# How To boot from your USB Storage Device.



## Kniwor (Apr 16, 2006)

Hi guys, after i got my Removable USB-Hard Disk i wanted to boot from it.
(It is a Samsung 40 Gb with a Tech-COM case i got from Chandni Chowk.)

Finally got it working. Here's how. I will try to keep it as short as possible.
and yes... this in written considering that newbies might want to boot from USB.

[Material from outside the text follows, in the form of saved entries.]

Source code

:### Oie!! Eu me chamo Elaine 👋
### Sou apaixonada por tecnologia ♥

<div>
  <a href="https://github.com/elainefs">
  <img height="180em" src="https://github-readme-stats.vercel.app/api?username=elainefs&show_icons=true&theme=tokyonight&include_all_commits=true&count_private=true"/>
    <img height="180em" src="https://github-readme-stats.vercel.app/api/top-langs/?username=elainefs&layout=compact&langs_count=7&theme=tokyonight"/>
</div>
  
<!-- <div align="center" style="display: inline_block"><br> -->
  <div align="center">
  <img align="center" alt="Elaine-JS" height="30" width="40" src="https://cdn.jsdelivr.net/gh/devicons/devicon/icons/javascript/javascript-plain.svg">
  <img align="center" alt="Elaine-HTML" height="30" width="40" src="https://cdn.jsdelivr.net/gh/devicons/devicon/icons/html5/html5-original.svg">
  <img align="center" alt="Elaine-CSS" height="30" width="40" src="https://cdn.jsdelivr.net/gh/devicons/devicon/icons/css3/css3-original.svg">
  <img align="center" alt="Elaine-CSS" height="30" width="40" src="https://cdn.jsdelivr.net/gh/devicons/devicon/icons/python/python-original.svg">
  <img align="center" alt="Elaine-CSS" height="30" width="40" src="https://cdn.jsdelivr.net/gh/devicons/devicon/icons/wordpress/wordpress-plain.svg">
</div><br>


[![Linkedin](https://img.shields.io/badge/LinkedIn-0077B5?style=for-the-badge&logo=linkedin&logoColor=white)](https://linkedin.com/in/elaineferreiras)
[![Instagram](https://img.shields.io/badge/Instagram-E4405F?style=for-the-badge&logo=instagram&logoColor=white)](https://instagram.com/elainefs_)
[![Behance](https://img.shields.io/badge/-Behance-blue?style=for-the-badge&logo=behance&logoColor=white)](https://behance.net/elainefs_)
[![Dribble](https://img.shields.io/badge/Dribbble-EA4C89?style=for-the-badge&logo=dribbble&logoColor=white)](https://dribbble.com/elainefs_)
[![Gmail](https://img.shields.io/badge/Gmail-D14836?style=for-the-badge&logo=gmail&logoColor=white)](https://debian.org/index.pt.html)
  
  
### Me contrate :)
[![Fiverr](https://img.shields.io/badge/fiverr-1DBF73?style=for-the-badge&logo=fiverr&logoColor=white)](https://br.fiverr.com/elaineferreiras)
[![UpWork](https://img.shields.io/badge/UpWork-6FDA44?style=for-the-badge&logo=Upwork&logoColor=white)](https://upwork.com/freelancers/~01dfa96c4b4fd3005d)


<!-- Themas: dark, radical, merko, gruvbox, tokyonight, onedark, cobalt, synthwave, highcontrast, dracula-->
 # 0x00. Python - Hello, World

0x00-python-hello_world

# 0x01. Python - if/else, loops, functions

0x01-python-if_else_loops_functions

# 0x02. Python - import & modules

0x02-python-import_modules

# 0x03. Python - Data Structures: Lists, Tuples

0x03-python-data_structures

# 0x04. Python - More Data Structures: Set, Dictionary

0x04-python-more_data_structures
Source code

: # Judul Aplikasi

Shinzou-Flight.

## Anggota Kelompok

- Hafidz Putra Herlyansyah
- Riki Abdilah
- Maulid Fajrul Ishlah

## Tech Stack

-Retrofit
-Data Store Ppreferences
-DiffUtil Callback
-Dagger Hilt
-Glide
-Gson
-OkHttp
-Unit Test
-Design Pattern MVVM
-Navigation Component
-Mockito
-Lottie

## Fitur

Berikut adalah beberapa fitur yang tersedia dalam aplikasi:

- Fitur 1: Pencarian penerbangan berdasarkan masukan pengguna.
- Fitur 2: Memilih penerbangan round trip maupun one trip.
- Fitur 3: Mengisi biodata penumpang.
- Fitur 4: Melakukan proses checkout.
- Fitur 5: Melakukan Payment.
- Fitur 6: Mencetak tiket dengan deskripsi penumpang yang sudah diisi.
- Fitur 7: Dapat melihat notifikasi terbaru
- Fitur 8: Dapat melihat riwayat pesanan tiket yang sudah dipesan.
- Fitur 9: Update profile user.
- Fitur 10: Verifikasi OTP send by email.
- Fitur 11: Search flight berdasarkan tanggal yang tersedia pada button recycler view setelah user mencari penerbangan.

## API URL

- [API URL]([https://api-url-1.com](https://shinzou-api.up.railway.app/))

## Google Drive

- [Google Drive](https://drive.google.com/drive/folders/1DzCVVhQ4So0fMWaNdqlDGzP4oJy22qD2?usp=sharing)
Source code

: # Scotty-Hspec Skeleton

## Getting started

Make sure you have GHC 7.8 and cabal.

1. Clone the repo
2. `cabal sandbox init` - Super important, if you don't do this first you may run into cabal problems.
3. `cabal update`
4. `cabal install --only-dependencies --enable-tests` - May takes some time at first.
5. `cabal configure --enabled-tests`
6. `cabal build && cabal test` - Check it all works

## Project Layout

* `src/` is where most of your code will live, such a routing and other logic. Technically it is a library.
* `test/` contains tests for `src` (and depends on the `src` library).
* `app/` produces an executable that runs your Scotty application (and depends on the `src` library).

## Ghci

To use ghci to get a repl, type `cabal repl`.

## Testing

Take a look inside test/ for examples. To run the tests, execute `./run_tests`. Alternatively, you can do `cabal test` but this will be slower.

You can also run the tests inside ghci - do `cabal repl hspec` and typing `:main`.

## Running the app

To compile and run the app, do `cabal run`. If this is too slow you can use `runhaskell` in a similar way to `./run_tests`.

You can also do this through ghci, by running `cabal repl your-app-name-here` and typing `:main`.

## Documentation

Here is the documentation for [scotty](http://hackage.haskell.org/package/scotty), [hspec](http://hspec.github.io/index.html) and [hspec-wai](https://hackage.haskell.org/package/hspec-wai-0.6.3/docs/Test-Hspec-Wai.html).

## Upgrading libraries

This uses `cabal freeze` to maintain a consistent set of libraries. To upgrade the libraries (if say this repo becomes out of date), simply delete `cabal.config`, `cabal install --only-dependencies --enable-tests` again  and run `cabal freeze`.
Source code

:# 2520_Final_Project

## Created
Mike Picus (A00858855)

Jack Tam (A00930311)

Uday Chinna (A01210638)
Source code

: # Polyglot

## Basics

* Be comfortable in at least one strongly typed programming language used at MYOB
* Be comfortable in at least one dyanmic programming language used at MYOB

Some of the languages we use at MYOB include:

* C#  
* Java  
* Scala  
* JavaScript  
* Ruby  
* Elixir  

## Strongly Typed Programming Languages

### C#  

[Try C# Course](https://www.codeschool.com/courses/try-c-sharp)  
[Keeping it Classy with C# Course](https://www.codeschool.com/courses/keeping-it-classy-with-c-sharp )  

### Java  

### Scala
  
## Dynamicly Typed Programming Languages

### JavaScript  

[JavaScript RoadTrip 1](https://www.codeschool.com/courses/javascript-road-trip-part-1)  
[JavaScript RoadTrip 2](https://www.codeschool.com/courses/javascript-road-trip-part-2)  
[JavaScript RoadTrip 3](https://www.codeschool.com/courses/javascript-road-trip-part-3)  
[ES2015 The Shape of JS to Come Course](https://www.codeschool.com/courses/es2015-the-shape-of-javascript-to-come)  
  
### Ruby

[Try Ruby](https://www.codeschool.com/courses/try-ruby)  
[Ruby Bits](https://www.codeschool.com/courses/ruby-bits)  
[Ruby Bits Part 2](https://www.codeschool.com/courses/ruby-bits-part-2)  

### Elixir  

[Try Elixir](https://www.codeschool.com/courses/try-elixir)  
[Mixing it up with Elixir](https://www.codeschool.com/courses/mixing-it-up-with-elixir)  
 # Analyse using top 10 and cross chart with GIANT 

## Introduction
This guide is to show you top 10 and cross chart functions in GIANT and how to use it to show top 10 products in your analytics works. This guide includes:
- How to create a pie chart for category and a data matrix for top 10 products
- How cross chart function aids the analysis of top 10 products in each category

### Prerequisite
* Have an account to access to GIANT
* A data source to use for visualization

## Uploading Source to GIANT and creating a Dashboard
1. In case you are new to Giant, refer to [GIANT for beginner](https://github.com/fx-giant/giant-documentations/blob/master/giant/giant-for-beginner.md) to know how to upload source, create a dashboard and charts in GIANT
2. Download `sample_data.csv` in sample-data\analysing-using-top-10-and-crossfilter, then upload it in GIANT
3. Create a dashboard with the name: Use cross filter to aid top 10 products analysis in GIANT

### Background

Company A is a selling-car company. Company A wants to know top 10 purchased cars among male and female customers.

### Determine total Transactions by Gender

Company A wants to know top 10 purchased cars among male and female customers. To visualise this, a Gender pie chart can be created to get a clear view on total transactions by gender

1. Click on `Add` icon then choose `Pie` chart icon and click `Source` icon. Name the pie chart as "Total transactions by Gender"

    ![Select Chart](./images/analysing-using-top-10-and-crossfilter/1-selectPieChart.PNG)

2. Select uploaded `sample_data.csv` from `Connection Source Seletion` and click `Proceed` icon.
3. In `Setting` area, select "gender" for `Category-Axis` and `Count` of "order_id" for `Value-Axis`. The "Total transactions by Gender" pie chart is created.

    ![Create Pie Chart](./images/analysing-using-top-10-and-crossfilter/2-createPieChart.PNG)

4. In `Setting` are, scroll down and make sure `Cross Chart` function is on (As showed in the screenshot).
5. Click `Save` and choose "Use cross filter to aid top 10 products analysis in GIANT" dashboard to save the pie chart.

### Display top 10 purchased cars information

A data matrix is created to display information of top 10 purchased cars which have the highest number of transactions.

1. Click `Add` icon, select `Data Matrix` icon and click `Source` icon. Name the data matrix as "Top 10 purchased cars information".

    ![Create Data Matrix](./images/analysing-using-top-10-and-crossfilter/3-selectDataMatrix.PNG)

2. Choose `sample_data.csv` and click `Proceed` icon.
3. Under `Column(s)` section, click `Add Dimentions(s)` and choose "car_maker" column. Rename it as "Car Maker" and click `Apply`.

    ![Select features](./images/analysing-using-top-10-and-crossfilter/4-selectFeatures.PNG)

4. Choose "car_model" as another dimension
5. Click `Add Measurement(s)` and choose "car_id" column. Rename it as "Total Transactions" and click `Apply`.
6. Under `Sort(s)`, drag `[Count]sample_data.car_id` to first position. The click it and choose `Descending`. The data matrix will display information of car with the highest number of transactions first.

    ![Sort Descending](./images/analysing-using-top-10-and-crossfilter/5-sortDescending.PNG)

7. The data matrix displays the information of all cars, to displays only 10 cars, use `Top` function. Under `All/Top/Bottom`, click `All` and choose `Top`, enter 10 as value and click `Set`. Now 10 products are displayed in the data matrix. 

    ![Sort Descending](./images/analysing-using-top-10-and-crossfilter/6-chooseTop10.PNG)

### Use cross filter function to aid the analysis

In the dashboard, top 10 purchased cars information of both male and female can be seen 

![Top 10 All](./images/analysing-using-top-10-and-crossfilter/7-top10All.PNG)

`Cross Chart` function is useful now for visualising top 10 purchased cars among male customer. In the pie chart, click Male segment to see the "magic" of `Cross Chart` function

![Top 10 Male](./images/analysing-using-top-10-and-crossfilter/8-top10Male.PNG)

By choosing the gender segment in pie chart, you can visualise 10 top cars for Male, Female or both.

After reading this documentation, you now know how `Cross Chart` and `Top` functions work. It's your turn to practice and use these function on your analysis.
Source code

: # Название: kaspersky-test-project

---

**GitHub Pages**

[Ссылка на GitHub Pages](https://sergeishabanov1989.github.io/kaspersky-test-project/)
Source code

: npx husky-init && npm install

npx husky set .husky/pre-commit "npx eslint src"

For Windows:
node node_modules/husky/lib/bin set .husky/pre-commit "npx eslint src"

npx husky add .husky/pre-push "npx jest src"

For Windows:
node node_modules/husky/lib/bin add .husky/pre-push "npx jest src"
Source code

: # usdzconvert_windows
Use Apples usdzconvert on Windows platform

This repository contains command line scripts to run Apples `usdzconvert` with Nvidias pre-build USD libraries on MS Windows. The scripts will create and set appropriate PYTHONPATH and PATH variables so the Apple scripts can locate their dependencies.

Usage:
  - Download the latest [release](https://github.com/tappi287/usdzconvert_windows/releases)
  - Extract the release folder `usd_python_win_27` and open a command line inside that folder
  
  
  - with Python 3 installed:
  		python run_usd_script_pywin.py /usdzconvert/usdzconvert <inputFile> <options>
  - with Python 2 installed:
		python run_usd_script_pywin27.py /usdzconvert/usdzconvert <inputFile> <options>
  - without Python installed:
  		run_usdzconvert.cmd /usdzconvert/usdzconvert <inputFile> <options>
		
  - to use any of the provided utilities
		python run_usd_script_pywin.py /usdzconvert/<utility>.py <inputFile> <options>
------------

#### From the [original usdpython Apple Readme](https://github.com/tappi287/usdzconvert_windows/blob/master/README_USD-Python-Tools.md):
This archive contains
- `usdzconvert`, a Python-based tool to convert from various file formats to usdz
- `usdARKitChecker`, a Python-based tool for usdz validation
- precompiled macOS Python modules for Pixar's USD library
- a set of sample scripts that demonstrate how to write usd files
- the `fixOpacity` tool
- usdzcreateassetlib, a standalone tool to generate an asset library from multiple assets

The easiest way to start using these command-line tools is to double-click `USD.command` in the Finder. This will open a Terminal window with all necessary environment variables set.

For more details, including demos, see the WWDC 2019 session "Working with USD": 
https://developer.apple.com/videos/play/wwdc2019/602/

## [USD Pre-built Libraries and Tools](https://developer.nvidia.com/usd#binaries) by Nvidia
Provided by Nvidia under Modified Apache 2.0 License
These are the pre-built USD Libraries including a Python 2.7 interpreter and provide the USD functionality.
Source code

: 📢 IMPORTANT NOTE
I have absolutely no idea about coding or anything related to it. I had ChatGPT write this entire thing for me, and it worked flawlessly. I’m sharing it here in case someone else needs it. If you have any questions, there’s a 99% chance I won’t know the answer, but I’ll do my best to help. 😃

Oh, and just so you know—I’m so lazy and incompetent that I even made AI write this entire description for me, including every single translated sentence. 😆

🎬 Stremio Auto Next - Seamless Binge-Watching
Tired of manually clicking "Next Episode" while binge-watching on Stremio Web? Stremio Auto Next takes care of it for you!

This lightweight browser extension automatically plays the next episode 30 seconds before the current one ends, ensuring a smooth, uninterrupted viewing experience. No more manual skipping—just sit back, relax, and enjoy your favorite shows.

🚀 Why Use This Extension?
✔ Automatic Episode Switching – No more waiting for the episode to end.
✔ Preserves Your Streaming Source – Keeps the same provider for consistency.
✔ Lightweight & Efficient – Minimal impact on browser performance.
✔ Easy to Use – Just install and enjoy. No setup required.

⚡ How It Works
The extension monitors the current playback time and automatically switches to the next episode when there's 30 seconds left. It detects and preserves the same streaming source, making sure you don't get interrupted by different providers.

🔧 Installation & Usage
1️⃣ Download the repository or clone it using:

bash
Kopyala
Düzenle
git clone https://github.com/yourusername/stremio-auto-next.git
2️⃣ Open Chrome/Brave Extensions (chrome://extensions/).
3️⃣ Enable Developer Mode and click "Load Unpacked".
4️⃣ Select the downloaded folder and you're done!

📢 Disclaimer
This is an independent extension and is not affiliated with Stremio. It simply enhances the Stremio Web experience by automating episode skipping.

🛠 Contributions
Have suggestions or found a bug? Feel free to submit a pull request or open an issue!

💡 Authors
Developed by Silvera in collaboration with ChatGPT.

You are reading this tutorial here
*www.thinkdigit.com/forum/showthread.php?t=27025

These are the things I used. It should work for pendrives also and should work for any other linux also.

My 40Gb USB Hard Disk

Slax 5.1.0
*slax.linux-live.org/download.php

Syslinux Utility
*www.kernel.org/pub/linux/utils/boot/syslinux/syslinux-3.11.zip


First I made a 256Mb FAT16 partition on my HDD. Let us say this partition is X:\
Then Set it as active.
Right click My Computer > Manage > Disk management.
(you can make the partition here and set it active)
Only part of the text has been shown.